Considerations that the Singapore Government should take into Account when Reviewing the PCA

In its review of the PCA, there are three main considerations that the Singapore Government should be taking note of in order to ensure that the penalties will be adequate in today’s context to in order to deter corrupt practices.

Quantum of penalties

The first is the quantum of the penalties under the PCA. Under the UK’s Bribery Act 2010, a person convicted on indictment is liable to unlimited fine (see section 11 of the Bribery Act 2010). In the US, a company is liable to a fine up to US$2 million if it is found guilty of corruption under the Foreign Corrupt Practices Act. Clearly, Singapore’s current penalty of SG$100,000 per violation is obsolete and there is an urgent need for the PCA to be reviewed and updated.

Holding management and boards of directors accountable

The second is the widening of the scope of the law to hold the higher management and boards of directors more accountable for corrupt practices through the implementation of provisions to hold them criminally liable if it can be shown that they have failed to do enough to prevent corruption. The inclusion of such criminal liabilities will force boards and senior management to put in greater effort to ensure their employees do not engage in corrupt practices. In the O&M scandal, O&M said that its boards of directors were not aware of and did not approve the illegal payments that were paid out over the 13 years[11]. For such a huge sum of corrupt payments (US$55 million) to go unnoticed by the boards of directors, it is a clear indication that the boards have failed to exercise proper and effective management and control over the operations of the company and their employees. Currently, boards of directors and higher management cannot be held criminally liable under the PCA unless they were the ones directly involved in the corrupt practices. In the UK, a company could be liable to unlimited fine for its failure to prevent bribery under section 7 read with section 11(3) of the Bribery Act 2010. In 2016, a company was sentenced pursuant to section 7 of the Bribery Act 2010 for the first time. Sweett Group PLC was fined £1.4 million for its failure to prevent bribery intended to secure and retain a contract with an insurance company, Al Ain Ahlia Insurance Company (AAAI). The Singapore Government can look to UK’s Bribery Act 2010 and consider the implementation of criminal liabilities of higher management should they fail to take sufficient action to prevent the carrying out of  corrupt acts in their companies.

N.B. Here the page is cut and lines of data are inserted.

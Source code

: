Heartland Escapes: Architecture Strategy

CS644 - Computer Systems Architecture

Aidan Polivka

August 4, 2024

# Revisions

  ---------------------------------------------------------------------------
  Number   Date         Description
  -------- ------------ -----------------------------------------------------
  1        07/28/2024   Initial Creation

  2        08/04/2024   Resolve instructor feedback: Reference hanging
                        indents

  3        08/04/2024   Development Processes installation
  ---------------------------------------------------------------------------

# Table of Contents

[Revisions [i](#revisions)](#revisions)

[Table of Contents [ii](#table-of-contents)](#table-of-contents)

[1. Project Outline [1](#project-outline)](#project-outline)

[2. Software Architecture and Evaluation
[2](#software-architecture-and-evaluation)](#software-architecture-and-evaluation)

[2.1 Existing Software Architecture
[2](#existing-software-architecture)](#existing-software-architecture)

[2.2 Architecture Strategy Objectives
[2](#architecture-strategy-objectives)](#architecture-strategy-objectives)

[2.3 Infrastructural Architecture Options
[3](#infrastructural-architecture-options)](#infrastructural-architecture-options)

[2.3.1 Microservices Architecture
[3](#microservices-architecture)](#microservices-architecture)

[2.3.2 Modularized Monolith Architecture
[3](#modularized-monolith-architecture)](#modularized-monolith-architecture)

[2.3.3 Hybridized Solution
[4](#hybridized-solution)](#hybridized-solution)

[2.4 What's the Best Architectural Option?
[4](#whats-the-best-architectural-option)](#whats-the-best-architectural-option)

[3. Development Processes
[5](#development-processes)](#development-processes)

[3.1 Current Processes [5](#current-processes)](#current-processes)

Protection for whistleblowers

The third consideration is to provide greater protection for whistleblowers. In Singapore, protection for whistleblowers is very limited. As of now, whistleblowers in Singapore are protected under section 36 of the PCA, which prevents the disclosure of infromants’ names and addresses and admission of complaints in court as evidence, as an attempt to protect the identities of whistleblowers. This is unlike the UK[12] and the US[13], where statutory laws have been enacted to afford more robust protection to whistleblowers. There, whistleblowers have the right not to be unfairly dismissed from their jobs and the right not to be treated unfairly at work for whistleblowing. In Singapore, whistleblowers do not have the same rights, resulting in many becoming unwilling to risk losing their jobs to whistleblow. If amendments are made to PCA to provide greater protection and rights to whistleblowers, it is likely that more people will be willing to step forward to report corrupt practices in their companies.

 Extension of liabilities under the PCA

Section 37 of the PCA

Currently, under section 37 of the PCA, only Singapore citizens can be held liable for offences committed outside of Singapore. In the review of the PCA, it is suggested that the Parliament should consider extending this liability to include permanent residents as well. Given that permanent residency is second only to Singapore citizenship and permanent residents have most of the rights, privileges, obligations, responsibilities and duties that a Singapore citizen has, it is only fair that they should be held liable for offences committed outside of Singapore under the PCA.

Section 13 of the PCA

Section 13 of the PCA provides that a receiver of any gratification will be liable to pay a penalty of the sum equivalent to the amount of the gratification he received. The provision is silent on the liability of the giver of the gratification. As such, such persons will not be liable for penalties under section 13. For the sake of fairness and consistency of the PCA, it is recommended that the provision be amended to include all people involved in the gratification, including both the receiver and the giver of the gratification. This is because both the giver and receiver are criminally liable for corruption under section 5. Given the equal liability of both parties under section 5, I t will be inconsistent and unfair to the receiver if only the receiver, and not the giver, will be held liable under section 13.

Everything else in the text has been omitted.